Exercise objective: Records follow. Copy every line with "binary".

START Source records

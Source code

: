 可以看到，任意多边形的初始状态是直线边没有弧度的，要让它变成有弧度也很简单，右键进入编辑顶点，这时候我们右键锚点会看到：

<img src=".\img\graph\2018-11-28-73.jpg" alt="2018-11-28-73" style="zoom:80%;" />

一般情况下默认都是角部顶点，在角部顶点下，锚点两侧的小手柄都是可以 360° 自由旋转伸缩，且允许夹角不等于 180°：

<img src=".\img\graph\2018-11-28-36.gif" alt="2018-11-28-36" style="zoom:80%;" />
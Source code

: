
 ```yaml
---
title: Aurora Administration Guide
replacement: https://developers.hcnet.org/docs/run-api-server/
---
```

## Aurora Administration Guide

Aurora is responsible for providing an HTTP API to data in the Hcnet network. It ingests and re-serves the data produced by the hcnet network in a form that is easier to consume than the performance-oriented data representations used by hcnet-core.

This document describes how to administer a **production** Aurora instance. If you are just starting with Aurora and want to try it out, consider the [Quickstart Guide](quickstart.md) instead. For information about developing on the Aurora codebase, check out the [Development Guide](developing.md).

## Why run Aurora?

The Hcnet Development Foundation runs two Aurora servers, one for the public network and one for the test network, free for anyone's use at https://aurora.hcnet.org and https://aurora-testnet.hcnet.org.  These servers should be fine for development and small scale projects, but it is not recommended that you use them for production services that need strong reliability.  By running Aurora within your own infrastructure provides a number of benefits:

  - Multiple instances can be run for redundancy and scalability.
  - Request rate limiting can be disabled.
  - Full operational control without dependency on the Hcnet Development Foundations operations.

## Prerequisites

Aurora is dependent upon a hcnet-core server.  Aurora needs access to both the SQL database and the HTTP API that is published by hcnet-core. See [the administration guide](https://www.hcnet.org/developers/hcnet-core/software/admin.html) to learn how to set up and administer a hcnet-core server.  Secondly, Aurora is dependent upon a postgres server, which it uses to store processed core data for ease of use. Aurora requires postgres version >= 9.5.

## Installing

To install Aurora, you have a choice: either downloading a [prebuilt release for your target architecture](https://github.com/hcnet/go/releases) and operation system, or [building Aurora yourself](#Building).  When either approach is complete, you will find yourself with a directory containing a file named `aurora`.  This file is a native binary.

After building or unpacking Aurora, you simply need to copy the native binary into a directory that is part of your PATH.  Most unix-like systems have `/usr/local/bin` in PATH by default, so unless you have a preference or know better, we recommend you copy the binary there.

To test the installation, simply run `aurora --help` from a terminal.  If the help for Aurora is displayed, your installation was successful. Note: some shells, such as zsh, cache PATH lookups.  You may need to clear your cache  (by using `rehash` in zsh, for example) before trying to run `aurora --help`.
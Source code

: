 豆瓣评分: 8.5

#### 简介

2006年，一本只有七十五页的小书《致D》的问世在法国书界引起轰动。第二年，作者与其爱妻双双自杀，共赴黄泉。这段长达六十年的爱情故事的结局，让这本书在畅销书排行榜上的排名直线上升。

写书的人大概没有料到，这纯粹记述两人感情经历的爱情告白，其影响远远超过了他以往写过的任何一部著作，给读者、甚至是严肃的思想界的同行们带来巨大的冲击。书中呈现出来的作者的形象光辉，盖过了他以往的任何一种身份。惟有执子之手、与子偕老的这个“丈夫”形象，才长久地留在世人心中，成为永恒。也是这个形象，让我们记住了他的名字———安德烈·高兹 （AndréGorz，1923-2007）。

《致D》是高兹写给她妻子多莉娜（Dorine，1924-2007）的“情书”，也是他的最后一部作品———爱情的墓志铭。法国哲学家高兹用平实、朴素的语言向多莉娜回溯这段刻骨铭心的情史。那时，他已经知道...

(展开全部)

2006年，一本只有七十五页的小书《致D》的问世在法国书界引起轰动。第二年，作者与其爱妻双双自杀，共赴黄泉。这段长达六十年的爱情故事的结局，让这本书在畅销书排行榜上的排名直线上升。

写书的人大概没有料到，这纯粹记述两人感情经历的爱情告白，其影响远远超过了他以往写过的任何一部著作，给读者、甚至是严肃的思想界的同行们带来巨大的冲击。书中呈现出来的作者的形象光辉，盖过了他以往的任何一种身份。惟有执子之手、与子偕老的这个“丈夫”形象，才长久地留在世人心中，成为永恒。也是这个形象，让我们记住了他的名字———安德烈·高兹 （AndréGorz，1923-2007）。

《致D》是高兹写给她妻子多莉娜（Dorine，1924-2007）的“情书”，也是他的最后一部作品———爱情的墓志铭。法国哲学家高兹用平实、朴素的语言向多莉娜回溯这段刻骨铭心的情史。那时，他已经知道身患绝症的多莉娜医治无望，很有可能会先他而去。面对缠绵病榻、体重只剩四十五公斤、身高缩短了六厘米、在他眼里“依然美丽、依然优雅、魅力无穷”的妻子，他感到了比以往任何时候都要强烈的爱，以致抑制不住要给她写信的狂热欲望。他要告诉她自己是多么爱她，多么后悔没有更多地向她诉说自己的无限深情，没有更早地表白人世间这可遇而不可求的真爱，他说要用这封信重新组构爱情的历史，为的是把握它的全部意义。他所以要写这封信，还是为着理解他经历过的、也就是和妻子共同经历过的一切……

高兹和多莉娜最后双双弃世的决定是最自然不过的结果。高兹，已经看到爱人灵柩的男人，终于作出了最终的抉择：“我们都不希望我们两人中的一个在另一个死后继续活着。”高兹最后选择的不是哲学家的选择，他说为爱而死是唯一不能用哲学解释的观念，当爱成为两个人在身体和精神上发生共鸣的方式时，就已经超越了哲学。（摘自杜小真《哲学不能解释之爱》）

END Source records

Result of this exercise:
To install Aurora, you have a choice: either downloading a [prebuilt release for your target architecture](https://github.com/hcnet/go/releases) and operation system, or [building Aurora yourself](#Building).  When either approach is complete, you will find yourself with a directory containing a file named `aurora`.  This file is a native binary.
After building or unpacking Aurora, you simply need to copy the native binary into a directory that is part of your PATH.  Most unix-like systems have `/usr/local/bin` in PATH by default, so unless you have a preference or know better, we recommend you copy the binary there.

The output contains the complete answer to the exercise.